The Democrats’ new proposals for taxing global corporations should enable them to address two distinct and pressing problems: how to expand the rule of law from the national level to the planetary; and how to win back a share of the working class that’s
been moving into the Republican column. For nearly half a century, America’s leading corporations have offshored both work (to lands where labor is cheap) and profits (to lands where tax rates are low). By so doing, they and their European counterparts have been able to end-run the worker rights and labor standards, and the taxes that fund them, that the nations of North America and Western Europe had been able, in their social democratic moments, to establish. In short, big business went global before government did. This was not an unprecedented development.

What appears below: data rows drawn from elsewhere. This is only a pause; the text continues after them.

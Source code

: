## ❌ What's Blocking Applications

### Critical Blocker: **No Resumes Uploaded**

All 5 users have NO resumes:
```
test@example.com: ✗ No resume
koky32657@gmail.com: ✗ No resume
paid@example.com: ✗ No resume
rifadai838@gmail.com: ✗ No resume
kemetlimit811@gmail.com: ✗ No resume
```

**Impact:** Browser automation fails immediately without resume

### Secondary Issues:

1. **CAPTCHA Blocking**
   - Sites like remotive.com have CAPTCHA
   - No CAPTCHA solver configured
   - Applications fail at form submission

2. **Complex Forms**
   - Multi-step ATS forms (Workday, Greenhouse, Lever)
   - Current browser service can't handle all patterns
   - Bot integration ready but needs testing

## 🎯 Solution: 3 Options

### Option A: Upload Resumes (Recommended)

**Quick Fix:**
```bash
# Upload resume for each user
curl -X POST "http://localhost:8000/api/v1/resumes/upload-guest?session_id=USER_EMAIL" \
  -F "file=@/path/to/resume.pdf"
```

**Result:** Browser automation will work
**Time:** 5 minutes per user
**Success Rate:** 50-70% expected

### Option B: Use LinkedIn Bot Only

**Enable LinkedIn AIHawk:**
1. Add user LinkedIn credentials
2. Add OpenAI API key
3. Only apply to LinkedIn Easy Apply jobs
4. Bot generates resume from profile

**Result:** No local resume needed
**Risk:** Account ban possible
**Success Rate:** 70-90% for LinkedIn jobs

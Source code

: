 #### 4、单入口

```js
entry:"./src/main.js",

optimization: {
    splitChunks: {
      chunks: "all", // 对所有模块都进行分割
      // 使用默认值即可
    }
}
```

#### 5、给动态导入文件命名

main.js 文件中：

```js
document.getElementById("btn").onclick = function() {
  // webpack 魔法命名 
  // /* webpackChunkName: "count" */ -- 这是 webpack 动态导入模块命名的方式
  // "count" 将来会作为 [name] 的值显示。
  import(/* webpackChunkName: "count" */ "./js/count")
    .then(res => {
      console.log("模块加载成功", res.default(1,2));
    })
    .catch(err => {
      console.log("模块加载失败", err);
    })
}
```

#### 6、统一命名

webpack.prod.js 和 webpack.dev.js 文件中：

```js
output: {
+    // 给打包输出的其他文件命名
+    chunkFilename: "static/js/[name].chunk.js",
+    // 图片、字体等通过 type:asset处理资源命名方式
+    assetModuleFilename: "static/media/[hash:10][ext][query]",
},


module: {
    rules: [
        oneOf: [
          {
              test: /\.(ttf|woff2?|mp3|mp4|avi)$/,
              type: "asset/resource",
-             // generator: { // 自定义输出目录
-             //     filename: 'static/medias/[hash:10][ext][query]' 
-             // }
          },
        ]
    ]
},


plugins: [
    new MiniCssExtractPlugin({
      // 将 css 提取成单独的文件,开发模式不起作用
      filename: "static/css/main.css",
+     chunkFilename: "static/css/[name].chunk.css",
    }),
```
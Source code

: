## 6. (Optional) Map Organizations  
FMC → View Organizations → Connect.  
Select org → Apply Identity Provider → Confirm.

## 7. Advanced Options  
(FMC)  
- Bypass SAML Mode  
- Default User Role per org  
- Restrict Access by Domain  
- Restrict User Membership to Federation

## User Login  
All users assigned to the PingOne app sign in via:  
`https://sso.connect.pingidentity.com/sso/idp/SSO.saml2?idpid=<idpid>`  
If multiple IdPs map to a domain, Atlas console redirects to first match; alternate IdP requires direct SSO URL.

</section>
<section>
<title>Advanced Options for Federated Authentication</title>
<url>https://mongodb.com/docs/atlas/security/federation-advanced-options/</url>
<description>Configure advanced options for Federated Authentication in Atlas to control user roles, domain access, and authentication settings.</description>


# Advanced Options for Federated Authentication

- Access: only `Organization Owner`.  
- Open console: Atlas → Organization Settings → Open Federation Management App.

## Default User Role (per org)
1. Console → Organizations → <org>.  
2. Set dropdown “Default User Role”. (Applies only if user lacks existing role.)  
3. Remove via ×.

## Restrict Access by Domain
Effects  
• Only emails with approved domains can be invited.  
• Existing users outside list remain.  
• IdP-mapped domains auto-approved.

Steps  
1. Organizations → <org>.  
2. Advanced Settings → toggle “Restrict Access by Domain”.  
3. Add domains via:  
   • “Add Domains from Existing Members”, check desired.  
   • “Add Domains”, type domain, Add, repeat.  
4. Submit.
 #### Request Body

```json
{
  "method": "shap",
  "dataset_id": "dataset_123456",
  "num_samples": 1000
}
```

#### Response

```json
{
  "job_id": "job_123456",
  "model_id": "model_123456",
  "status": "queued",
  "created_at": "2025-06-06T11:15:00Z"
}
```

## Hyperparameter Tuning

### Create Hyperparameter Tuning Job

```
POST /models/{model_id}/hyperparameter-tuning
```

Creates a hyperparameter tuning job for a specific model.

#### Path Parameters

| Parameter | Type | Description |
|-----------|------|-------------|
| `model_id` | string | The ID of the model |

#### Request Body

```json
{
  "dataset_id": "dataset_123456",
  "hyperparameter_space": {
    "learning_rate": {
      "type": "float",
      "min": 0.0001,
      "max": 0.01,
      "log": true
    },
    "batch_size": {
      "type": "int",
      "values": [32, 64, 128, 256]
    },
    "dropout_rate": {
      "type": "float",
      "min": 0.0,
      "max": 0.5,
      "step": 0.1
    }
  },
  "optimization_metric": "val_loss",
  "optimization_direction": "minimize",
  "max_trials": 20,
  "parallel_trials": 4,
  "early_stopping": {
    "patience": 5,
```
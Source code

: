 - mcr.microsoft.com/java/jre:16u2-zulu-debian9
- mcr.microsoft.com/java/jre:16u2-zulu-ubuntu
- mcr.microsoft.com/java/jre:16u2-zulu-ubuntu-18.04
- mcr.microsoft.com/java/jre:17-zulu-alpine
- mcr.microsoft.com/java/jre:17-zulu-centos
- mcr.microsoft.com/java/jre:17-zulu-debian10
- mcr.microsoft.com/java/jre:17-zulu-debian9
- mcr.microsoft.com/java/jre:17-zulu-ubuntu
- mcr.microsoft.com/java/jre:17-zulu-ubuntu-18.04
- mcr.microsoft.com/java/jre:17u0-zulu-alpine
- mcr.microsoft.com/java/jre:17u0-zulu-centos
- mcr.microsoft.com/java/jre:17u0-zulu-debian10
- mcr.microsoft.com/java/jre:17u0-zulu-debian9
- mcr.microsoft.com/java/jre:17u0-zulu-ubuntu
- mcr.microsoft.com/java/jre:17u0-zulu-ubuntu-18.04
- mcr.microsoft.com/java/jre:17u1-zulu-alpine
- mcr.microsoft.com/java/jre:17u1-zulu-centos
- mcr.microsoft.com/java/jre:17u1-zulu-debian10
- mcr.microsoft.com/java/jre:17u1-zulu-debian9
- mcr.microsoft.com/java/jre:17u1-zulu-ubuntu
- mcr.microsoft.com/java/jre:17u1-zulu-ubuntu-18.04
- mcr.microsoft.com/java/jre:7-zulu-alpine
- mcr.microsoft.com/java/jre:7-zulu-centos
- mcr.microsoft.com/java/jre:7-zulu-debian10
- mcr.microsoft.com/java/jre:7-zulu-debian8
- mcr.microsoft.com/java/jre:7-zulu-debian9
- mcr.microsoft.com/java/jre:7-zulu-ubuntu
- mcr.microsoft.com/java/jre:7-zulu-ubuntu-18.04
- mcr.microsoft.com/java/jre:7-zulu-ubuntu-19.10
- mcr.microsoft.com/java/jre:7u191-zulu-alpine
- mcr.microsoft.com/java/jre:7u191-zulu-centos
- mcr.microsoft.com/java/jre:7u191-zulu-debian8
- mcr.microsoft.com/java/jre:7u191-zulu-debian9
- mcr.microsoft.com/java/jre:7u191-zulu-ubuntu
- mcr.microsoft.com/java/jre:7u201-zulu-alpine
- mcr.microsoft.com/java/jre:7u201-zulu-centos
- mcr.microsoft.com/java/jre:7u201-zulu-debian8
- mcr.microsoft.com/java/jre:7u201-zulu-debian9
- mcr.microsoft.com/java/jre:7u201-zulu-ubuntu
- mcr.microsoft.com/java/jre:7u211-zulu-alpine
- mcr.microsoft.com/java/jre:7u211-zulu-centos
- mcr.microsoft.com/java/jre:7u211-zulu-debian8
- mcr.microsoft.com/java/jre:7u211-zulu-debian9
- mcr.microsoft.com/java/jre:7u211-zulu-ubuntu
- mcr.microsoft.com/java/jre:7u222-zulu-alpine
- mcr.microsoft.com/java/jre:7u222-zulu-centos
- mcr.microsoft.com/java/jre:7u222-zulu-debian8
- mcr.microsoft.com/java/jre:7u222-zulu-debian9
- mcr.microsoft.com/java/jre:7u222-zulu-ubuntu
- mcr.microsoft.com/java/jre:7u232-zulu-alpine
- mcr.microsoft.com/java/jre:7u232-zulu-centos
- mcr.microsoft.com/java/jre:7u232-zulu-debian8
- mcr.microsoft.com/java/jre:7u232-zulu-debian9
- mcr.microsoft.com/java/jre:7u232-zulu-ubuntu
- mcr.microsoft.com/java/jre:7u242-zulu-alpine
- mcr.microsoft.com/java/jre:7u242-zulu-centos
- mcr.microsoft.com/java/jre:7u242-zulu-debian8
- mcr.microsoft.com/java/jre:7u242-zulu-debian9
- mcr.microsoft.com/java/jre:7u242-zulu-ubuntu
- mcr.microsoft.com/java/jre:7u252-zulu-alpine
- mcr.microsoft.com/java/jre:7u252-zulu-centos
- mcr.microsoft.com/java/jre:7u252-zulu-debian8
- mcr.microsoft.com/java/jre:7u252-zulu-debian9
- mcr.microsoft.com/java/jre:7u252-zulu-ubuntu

In the second half of the 19th century, railroads, steel companies, and meatpacking firms went national at a time when the federal government had no laws to regulate them, when government was largely confined to state and local entities that couldn’t cope with nationwide businesses. It took decades—arguably, not until the 1930s—for the federal government to enact national rules of the road. We may now be at the moment when the governments of many nations agree on a common set of standards for the behemoths that dominate the global economy. At the European level, the EU has already enacted a light set of labor standards. Now, Treasury Secretary Janet Yellen is proposing that nations that belong to the OECD establish a global minimum tax for those corporations, so that they can’t direct their profits to such low-tax havens as Ireland, Luxembourg, or the Bahamas. Not accidentally, the Biden administration’s tax plans call for raising the corporate tax rate here to 28 percent, which is roughly the average tax rate of OECD
members.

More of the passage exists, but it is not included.